Recruitment agencies

Many Dutch companies rely on recruitment agencies (uitzendbureaus) to find employees. You can visit agencies in person but there are also lots of online recruitment agencies too. See a list of recruitment agencies in the Netherlands.

They offer a wide range of jobs, such as administrative/secretarial, sales and marketing, finance, IT, HR, media, health and education, both temporary and permanent. You can look for jobs, register your details and find out what’s happening in your own field. Some offer interview coaching, IT and language tests. You can register with as many as you like to increase your chances of finding work. Read tips on working with a recruitment agencies.

Job agencies for speakers of English and other languages:


Specialist job agencies:


Job agencies for general employment:


Company websites and speculative applications
If there are no vacancies in the companies you’d like to work, consider writing to them directly ‘on spec’ with an unsolicited application. Dutch companies are happy for prospective employees to use this approach. It’s important to contact the right person though, so check out the company website or contact the company direct.

The Immigration and Naturalisation Service (IND) posts a list of recognised employers/sponsors (companies and organisations) who can bring highly skilled workers to the Netherlands with preferential immigration conditions, including not needing a work permit. Contact the individual companies on the list to find what opportunities might be available.

Dutch newspapers
There are vacancies (vacatures) advertised in Dutch print newspapers although these are generally senior positions within international companies. If that’s what you’re looking for, you can check the following newspapers in print version or see their affiliate job websites:


Networks

Finding work through both personal contacts and social media is acceptable in the Netherlands. There are many expats in the Netherlands, and by linking into this network you might find a job through word-of-mouth or a personal contact. Social media sites like LinkedIn can also help you make contacts. In the Netherlands be careful about what you post on social network sites in case a future employer searches it.

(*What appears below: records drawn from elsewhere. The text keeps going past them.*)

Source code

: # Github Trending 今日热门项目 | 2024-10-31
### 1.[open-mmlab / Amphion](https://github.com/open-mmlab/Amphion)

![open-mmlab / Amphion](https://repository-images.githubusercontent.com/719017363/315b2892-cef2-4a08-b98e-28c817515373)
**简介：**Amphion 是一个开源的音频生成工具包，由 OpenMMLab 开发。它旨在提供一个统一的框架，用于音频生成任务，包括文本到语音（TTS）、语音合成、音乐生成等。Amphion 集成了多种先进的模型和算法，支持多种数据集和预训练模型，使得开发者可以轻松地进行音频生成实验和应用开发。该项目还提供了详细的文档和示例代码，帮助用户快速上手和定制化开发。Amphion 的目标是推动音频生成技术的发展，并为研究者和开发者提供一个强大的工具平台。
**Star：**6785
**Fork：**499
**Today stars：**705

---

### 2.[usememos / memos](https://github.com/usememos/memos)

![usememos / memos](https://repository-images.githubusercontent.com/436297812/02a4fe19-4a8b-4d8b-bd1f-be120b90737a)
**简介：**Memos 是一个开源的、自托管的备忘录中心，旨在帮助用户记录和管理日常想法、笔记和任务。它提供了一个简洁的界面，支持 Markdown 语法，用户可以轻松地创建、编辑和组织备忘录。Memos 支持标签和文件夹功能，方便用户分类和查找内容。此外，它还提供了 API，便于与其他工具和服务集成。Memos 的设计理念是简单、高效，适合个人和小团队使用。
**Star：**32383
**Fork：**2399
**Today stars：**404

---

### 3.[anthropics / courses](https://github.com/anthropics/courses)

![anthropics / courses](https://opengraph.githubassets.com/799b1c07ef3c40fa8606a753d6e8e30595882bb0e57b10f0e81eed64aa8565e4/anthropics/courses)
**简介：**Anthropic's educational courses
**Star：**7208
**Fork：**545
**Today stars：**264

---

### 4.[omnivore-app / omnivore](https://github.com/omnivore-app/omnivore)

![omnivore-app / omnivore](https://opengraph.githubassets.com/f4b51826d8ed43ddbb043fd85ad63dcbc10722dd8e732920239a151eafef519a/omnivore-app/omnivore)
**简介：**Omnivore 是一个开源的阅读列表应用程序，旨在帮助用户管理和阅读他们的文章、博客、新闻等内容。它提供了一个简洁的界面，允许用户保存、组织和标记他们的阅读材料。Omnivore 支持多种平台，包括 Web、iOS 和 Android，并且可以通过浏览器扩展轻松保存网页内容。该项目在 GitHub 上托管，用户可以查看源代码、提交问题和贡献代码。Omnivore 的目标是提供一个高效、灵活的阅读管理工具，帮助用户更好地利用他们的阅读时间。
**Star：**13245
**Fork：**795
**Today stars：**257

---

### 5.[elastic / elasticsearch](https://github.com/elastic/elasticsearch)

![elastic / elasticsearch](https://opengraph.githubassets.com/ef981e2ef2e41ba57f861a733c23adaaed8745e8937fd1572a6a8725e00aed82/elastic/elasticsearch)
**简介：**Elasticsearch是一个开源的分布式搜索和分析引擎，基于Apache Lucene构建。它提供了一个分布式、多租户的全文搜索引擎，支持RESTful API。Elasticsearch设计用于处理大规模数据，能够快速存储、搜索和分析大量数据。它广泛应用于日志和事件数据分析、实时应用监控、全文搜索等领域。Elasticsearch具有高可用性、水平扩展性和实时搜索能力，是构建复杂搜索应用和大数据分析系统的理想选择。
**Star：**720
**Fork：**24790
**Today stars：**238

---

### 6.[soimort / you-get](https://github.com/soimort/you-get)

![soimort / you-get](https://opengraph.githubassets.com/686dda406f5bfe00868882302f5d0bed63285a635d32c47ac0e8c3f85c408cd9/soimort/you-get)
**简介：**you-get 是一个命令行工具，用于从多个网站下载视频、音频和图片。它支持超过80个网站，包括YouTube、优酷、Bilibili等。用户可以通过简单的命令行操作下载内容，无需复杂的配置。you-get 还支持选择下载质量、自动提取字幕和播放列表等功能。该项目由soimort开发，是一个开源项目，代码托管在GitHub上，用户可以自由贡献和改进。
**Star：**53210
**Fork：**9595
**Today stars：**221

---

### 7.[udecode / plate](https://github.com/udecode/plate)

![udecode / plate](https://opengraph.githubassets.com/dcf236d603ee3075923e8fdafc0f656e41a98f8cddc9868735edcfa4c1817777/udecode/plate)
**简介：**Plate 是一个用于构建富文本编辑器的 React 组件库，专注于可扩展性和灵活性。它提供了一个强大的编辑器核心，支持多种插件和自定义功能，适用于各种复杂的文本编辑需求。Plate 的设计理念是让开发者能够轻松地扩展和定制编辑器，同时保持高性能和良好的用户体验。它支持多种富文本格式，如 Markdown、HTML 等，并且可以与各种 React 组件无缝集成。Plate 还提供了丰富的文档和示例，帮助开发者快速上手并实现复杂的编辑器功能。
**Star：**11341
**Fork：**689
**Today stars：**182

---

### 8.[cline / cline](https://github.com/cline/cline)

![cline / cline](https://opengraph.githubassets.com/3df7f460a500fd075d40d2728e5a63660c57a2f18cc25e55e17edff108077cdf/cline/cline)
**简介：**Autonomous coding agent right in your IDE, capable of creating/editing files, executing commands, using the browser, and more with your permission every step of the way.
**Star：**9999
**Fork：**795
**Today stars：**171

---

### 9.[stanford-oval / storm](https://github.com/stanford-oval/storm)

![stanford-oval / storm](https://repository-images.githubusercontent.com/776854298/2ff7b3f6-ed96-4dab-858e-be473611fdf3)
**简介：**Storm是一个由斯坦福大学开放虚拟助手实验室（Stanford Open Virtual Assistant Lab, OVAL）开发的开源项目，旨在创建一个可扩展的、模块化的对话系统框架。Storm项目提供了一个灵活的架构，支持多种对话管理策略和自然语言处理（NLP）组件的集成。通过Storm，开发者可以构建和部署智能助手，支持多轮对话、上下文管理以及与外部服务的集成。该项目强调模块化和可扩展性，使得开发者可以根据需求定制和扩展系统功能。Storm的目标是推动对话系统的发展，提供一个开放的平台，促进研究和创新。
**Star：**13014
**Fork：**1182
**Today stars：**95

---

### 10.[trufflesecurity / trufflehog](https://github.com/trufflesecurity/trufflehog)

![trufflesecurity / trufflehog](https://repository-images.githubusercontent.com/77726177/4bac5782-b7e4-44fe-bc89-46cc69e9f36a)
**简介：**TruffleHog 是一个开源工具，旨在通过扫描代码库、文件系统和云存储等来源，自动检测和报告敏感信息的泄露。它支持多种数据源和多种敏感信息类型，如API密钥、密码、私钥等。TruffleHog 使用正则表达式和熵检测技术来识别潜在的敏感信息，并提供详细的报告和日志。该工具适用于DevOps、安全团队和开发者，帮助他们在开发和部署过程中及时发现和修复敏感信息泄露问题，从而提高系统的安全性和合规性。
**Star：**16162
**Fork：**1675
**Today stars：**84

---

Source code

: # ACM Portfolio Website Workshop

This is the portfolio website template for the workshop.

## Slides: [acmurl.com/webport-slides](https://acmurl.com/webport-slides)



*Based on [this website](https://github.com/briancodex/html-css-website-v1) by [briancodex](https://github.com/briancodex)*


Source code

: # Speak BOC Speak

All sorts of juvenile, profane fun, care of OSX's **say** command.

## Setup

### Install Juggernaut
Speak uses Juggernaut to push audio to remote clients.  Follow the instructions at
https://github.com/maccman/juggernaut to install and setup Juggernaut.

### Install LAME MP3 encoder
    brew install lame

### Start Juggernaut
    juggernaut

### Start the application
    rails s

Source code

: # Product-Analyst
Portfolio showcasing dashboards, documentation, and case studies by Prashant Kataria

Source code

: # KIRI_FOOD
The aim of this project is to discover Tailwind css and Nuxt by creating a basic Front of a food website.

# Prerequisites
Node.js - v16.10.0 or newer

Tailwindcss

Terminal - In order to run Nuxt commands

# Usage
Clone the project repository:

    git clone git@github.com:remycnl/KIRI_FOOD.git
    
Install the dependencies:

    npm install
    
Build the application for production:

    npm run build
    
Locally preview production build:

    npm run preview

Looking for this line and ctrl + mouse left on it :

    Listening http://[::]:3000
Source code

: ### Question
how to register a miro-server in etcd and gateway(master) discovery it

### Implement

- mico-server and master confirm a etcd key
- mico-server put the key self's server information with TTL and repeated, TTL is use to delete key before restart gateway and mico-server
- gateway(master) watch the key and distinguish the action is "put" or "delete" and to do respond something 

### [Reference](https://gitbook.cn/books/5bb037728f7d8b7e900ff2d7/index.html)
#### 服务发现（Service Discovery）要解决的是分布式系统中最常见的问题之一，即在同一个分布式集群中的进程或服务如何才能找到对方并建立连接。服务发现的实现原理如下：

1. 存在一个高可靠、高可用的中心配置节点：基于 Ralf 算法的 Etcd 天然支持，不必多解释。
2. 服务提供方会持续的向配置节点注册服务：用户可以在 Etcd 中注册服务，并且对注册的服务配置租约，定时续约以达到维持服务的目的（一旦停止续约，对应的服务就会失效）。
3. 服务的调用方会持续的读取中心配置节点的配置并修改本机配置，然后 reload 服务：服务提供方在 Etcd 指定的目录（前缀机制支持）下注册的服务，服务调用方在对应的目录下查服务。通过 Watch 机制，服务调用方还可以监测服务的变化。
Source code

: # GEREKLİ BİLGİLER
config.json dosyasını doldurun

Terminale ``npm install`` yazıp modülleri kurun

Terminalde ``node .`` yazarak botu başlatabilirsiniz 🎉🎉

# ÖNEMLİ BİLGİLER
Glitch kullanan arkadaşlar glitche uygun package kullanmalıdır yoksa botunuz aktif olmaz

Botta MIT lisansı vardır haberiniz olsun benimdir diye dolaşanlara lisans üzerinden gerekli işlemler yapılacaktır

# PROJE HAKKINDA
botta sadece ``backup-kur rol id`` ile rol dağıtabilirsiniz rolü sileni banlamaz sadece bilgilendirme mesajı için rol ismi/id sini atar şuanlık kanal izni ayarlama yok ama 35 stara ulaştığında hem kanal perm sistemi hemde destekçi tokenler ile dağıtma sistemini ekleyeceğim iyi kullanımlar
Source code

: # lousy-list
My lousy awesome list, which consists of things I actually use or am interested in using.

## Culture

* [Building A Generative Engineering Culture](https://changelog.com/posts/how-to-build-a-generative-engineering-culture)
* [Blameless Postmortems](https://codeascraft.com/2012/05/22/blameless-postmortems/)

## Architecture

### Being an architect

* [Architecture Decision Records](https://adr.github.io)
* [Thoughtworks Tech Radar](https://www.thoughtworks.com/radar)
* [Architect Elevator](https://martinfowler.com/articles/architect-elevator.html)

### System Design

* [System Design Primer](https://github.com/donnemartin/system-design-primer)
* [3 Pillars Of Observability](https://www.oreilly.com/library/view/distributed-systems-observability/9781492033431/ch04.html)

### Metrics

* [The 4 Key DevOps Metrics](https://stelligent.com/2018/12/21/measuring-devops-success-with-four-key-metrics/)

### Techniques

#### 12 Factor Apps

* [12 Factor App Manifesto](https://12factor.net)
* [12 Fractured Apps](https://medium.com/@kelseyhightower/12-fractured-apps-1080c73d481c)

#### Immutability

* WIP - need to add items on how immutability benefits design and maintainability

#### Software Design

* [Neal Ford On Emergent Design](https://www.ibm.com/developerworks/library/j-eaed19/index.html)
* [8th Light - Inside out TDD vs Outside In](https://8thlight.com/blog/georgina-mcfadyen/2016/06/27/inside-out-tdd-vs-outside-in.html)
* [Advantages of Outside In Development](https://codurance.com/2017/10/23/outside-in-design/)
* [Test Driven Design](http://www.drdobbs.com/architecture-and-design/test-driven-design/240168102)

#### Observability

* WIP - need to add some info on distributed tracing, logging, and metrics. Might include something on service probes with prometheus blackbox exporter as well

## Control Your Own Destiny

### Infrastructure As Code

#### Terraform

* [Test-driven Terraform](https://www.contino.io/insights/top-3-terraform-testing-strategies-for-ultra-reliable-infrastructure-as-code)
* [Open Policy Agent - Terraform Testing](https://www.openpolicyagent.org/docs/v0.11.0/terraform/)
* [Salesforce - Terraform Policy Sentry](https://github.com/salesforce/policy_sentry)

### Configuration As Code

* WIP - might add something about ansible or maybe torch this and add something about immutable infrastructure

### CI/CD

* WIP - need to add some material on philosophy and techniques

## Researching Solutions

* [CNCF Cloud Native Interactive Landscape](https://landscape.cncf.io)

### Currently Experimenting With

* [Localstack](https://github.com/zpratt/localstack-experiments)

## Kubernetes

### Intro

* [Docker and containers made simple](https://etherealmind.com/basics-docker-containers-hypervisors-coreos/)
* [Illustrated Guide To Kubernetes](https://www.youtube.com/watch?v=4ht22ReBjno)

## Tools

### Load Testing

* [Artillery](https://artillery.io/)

Also think about joining a business club, professional association or networking group, such as the Amsterdam American Business Club, Kea (for New Zealanders), Connecting Women and Women’s Business Initiative (networking for women), or SENSE, a professional networking for editors, writers, copywriters, translators, interpreters and teachers of English.

Meet-up will put you in touch with hundreds of groups of like-minded people in cities all over the Netherlands. The meet-up groups can be work or interest related and if you don’t see a group that suits your interests or job, you can always create your own group to see who joins.

International Job Fair
Go to Expatica’s annual International Job Fair to meet prospective employers from a wide range of industries face-to-face, make contact with multilingual recruiters, take part in workshops to improve your job-hunting efforts and apply for jobs. The 2016 fairs, organised by Expatica in conjunction with Together Abroad, will be held at the World Trade Centre in May and November. 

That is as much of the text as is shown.